My mom had a job at a local dairy where she was a bookkeeper. It was not a high-paying job, but it was a job in a time when many people were out of work. My grandparents stepped in to help take care of me. Eventually, mom gave up her apartment in favor of a couple rooms in my grandparents’ home. She paid room and board because she felt she owed her parents that for stepping up to help.
Grandma had an ulcer on her ankle that frequently opened and gave her trouble. I remember that she had some yucky green salve to use when the ulcer was open. Grandma had to keep her leg up when that happened. Everyone pitched in to do the work around the house. Wash days became wash nights. My mother did the wash when she got home from work. Doing the wash in those days was not a simple task. Grandma had a wringer washer and a set of wash tubs to rinse the clothes in. The clothes went through the wringer to dry them out before they were hung on the clothes line in the basement.
Grandma’s convalescence was usually a long one. Someone also had to step in and make the meals, plus do the cleaning and ironing. I was too young at the time to be much help. It was my job to bring things to grandma that she needed.
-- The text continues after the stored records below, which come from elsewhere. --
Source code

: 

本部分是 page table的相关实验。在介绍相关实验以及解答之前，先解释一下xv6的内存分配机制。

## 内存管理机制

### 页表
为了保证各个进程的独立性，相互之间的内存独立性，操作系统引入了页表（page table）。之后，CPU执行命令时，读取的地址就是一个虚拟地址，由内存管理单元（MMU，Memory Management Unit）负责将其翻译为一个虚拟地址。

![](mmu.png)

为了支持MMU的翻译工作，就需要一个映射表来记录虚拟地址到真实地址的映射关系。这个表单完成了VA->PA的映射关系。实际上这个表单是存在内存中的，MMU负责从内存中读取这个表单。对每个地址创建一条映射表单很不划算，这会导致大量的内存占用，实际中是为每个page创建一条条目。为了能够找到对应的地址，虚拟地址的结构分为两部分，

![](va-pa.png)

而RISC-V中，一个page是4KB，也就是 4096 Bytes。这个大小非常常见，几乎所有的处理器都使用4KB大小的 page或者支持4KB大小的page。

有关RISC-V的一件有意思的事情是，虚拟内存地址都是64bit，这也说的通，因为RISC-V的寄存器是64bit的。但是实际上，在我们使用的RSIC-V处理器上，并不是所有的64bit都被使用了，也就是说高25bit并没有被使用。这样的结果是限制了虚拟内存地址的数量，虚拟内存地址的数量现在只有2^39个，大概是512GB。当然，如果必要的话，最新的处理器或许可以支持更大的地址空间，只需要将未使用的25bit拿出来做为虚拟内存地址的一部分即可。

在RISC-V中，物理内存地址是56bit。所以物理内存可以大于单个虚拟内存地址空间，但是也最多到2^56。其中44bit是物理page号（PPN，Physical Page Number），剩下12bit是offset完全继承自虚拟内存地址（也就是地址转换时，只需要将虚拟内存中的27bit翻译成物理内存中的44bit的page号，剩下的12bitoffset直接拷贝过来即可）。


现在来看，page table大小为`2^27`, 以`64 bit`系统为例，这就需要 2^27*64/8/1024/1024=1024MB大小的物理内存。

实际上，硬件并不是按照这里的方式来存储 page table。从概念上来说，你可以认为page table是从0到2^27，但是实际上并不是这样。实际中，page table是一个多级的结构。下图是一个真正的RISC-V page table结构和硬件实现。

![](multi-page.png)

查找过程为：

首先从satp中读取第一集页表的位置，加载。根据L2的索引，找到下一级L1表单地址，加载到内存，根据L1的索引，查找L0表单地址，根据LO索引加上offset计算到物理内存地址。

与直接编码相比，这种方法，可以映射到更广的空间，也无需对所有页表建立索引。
I was old enough to help with the chores, but not do them on my own.
I remember those nights in the basement as good times. Mom and I had time to visit while we worked. That was a special treat because we did not have a lot of time together. Grandpa was not good at household chores, but he did what he could. Under my mother’s direction he ran the carpet sweeper, but he did not cook.
I remember that my mother did not really like to cook, either, but she did it. Our meals were different while grandma was sick. We had things that cooked quickly because mom made them after work. I could make soup and sandwiches so sometimes I surprised her and had that ready. Dessert was mostly some kind of fruit. I had that ready too.
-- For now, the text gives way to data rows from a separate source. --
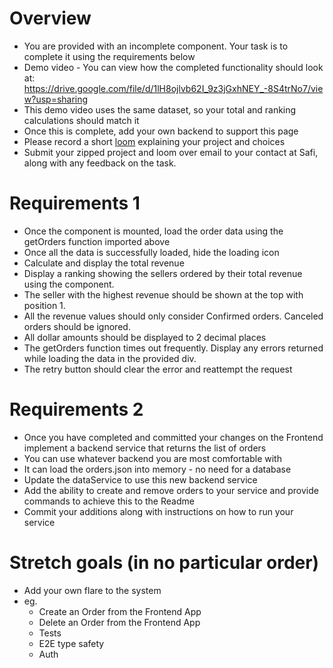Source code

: # Overview

* You are provided with an incomplete <Dashboard /> component. Your task is to complete it using the requirements below
* Demo video - You can view how the completed functionality should look at: https://drive.google.com/file/d/1lH8ojlvb62I_9z3jGxhNEY_-8S4trNo7/view?usp=sharing 
* This demo video uses the same dataset, so your total and ranking calculations should match it
* Once this is complete, add your own backend to support this page
* Please record a short [loom](https://www.loom.com/looms/videos) explaining your project and choices
* Submit your zipped project and loom over email to your contact at Safi, along with any feedback on the task.

# Requirements 1

* Once the <Dashboard /> component is mounted, load the order data using the getOrders function imported above
* Once all the data is successfully loaded, hide the loading icon
* Calculate and display the total revenue
* Display a ranking showing the sellers ordered by their total revenue using the <SellerRanking /> component. 
* The seller with the highest revenue should be shown at the top with position 1. 
* All the revenue values should only consider Confirmed orders. Canceled orders should be ignored.
* All dollar amounts should be displayed to 2 decimal places
* The getOrders function times out frequently. Display any errors returned while loading the data in the provided div. 
* The retry button should clear the error and reattempt the request

# Requirements 2

* Once you have completed and committed your changes on the Frontend implement a backend service that returns the list of orders
* You can use whatever backend you are most comfortable with
* It can load the orders.json into memory - no need for a database
* Update the dataService to use this new backend service
* Add the ability to create and remove orders to your service and provide commands to achieve this to the Readme
* Commit your additions along with instructions on how to run your service

# Stretch goals (in no particular order)

* Add your own flare to the system
* eg.
    * Create an Order from the Frontend App
    * Delete an Order from the Frontend App
    * Tests
    * E2E type safety
    * Auth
My mother never complained. I had a wonderful childhood. I had all I needed, but not always all I hoped to have. The budget was tight. Mom could afford the necessities, but not much else. When Grandma was feeling good she sewed clothes for me. I only remember two store-bought dresses that I had.
My mother was also the nurse. When I did not feel well she took care of me. If I woke up in the middle of the night she was always there.
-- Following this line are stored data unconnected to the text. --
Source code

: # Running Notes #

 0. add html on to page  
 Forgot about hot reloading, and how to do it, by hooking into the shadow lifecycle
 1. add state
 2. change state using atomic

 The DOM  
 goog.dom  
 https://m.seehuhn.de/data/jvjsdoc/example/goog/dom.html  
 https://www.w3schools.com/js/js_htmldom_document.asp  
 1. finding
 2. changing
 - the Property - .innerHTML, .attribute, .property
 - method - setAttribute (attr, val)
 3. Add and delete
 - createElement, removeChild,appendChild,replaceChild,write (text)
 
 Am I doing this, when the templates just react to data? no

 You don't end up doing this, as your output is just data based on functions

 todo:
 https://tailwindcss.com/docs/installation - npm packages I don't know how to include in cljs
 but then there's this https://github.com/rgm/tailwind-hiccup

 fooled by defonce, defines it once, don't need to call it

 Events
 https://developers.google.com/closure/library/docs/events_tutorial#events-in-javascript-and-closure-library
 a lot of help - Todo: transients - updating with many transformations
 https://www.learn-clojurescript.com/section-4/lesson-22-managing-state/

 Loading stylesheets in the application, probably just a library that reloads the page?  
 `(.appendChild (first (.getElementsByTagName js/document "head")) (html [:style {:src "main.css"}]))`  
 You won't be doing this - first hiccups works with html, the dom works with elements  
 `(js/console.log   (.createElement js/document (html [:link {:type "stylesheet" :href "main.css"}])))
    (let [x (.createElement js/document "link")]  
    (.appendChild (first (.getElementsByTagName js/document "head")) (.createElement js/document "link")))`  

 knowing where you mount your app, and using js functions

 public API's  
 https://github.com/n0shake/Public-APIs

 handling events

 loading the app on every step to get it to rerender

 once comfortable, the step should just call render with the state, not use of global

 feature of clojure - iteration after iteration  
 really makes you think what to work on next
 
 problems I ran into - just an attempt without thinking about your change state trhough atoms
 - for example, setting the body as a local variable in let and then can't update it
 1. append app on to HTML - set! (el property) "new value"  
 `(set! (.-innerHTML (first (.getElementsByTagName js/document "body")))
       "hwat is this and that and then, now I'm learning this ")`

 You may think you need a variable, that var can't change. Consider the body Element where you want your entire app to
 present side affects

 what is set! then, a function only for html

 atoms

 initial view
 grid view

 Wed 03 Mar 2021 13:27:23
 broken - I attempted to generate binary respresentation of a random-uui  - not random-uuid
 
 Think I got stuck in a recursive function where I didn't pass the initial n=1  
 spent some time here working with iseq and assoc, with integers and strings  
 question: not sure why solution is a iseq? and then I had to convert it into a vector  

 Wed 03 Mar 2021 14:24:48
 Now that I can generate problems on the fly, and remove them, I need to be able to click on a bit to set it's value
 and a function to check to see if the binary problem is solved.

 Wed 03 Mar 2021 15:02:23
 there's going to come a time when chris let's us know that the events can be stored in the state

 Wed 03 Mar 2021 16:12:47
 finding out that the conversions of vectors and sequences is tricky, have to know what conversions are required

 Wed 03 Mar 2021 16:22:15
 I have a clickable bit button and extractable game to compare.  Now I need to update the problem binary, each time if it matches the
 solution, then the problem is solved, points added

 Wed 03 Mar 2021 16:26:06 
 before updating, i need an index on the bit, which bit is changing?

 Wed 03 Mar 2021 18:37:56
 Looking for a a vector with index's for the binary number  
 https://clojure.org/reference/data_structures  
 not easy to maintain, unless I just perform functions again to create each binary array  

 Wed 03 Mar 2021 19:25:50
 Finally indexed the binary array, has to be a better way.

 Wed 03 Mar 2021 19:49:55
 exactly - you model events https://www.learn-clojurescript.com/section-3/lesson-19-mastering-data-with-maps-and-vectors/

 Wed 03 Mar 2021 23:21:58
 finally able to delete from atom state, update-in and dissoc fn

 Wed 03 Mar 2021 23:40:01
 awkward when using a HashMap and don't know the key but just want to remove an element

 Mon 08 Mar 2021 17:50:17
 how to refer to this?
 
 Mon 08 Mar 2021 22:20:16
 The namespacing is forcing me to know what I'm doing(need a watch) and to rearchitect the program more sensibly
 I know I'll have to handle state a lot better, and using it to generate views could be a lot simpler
She ran the car pool when I belonged to Brownies and Girl Scouts. She also helped me deliver those Girl Scout cookies each year. She could not volunteer to chaperone any scouting events because she worked, but she helped in any way she could.
Too often we do not give credit where credit is due. All children are the same. They take their parents for granted. Oh, I made Mother’s Day cards and bought a small token of my appreciation, but what is that compared to the amount of time mom invested in me.
When I became a mother I was delighted. I learned a lot just by being a mother. I did not really have Mother’s Day in those days. I was busy seeing that my mother and mother-in-law enjoyed their day. Frequently I made dinner for all of us. I did not feel bad; I knew that eventually my day would come.
As a mother it was my turn to play nurse, to drive the car pools and go to PTA. It was my turn to teach Sunday school, direct the youth choir, and with the help of other mothers, keep the youth group at church going.
At home I was the laundress, the cook, the cleaning lady, the yard cleaning crew and whatever else that needed to be done. My days were busy. There was not even time to sit down and watch television. Of course, I never had time to read a book. I was always tending to someone’s needs. Those were the days. I relished each and every one of them. I loved being a wife and mother. I loved helping my husband with farm chores. It was not work, it was just what I did.
Now, I am the grandmother. I am treated to meals made by my children or a day at a restaurant. I do not need gifts. I buy what I need. I need the time that my family spends with me. I love the fact that they include me in family events. A pick up meal at someone’s house is a treat. I never say no when I am invited to eat at one of their homes.
If you are fortunate enough to have your mother still around, spend time with her. That means more than all of the gifts you could produce.
The Bible says, “Honor your father and your mother, so that you may live long in the land the Lord your God is giving you.” Exodus 20: 12 (NIV)
Happy Mother’s Day to all – enjoy a time of family togetherness.